Sebagai salah satu moda transportasi umum andalan sebagian besar warga ibu kota dan daerah-daerah penyangganya, Commuter Line atau KRL Jabodetabek harus siap melayani penumpang setiap hari dengan nyaman dan tepat waktu. Untuk memenuhi standar pelayanan maksimum (SPM), PT KCI selaku pengelola KRL mau tidak mau harus meremajakan beberapa armadanya.
Pada 2023, ada sekitar 10-12 rangkaian KRL yang sudah harus dipensiunkan dan PT KCI harus segera memesan KRL baru atau bekas sebagai penggantinya. Namun, belum disetujuinya kenaikan harga KRL Jabodetabek oleh Menteri Perhubungan dan adanya pandemi Covid-19, menyebabkan aliran dana tunai PT KCI tidak memadai apabila harus mengganti puluhan rangkaian kereta tersebut dengan KRL baru buatan PT INKA. Ditambah lagi, PT INKA baru dapat mengakomodasi KRL paling cepat di 2025.
Oleh karena itu, PT KCI memilih alternatif membeli kereta bekas buatan Jepang yang dapat tersedia dalam waktu yang lebih cepat dan harganya pun lebih murah.
Masalahnya, hingga saat ini Kementerian Perindustrian masih menolak memberikan surat rekomendasi untuk PT KCI yang harus diajukan kepada Kementerian Perdagangan untuk izin import kereta bekas dari Jepang. Padahal apabila terjadi pengurangan rangkaian kereta yang sudah habis masa kerjanya, tentu akan mengganggu mobilitas masyarakat.

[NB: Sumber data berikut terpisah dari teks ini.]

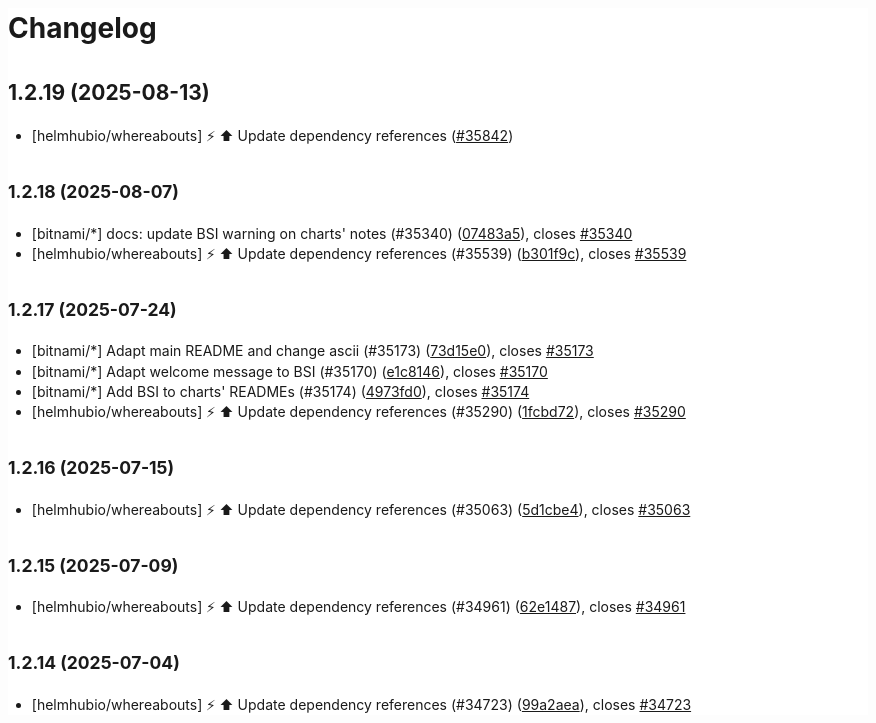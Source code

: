 # Changelog

## 1.2.19 (2025-08-13)

* [helmhubio/whereabouts] :zap: :arrow_up: Update dependency references ([#35842](https://github.com/helmhub-io/charts/pull/35842))

## <small>1.2.18 (2025-08-07)</small>

* [bitnami/*] docs: update BSI warning on charts' notes (#35340) ([07483a5](https://github.com/helmhub-io/charts/commit/07483a5ed964b409266dc025e4b55bf2eb0f621c)), closes [#35340](https://github.com/helmhub-io/charts/issues/35340)
* [helmhubio/whereabouts] :zap: :arrow_up: Update dependency references (#35539) ([b301f9c](https://github.com/helmhub-io/charts/commit/b301f9cc3d96623685387d4064e32d00c62bbe04)), closes [#35539](https://github.com/helmhub-io/charts/issues/35539)

## <small>1.2.17 (2025-07-24)</small>

* [bitnami/*] Adapt main README and change ascii (#35173) ([73d15e0](https://github.com/helmhub-io/charts/commit/73d15e03e04647efa902a1d14a09ea8657429cd0)), closes [#35173](https://github.com/helmhub-io/charts/issues/35173)
* [bitnami/*] Adapt welcome message to BSI (#35170) ([e1c8146](https://github.com/helmhub-io/charts/commit/e1c8146831516fb35de736a6f3fd10e5e7a44286)), closes [#35170](https://github.com/helmhub-io/charts/issues/35170)
* [bitnami/*] Add BSI to charts' READMEs (#35174) ([4973fd0](https://github.com/helmhub-io/charts/commit/4973fd08dd7e95398ddcc4054538023b542e19f2)), closes [#35174](https://github.com/helmhub-io/charts/issues/35174)
* [helmhubio/whereabouts] :zap: :arrow_up: Update dependency references (#35290) ([1fcbd72](https://github.com/helmhub-io/charts/commit/1fcbd72da1f3f8d9299b962042688d61ee68d8ec)), closes [#35290](https://github.com/helmhub-io/charts/issues/35290)

## <small>1.2.16 (2025-07-15)</small>

* [helmhubio/whereabouts] :zap: :arrow_up: Update dependency references (#35063) ([5d1cbe4](https://github.com/helmhub-io/charts/commit/5d1cbe458ebdac88987c7a4fb4b0eb5a026a4bea)), closes [#35063](https://github.com/helmhub-io/charts/issues/35063)

## <small>1.2.15 (2025-07-09)</small>

* [helmhubio/whereabouts] :zap: :arrow_up: Update dependency references (#34961) ([62e1487](https://github.com/helmhub-io/charts/commit/62e14874823373d52fec3ca310168144ede253e6)), closes [#34961](https://github.com/helmhub-io/charts/issues/34961)

## <small>1.2.14 (2025-07-04)</small>

* [helmhubio/whereabouts] :zap: :arrow_up: Update dependency references (#34723) ([99a2aea](https://github.com/helmhub-io/charts/commit/99a2aea456e3143a4b0dfc6a1f14f264471eb0ec)), closes [#34723](https://github.com/helmhub-io/charts/issues/34723)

Menurut pemerhati kebijakan publik dan perlindungan konsumen Agus Pambagio, dengan hilangnya rangkaian kereta tersebut berpotensi membuat nasib 200 ribu penumpang KRL terlantar di stasiun seluruh Jabodetabek, terlebih lagi di stasiun-stasiun transit seperti Stasiun Manggarai, yang bahkan saat ini sudah sangat padat di jam-jam sibuk.
Masyarakat turut menyayangkan polemik ini, sebab mereka merasa bahwa pemerintah maupun kementerian seharusnya dapat mempercepat proses perizinan pembelian rangkaian KRL baru, demi kelancaran operasional moda transportasi utama bagi mereka.
Masyarakat berharap pemerintah dapat segera memberi solusi terkait polemik perizinan impor KRL, agar mobilitas warga yang biasa menggunakan KRL tidak terhambat.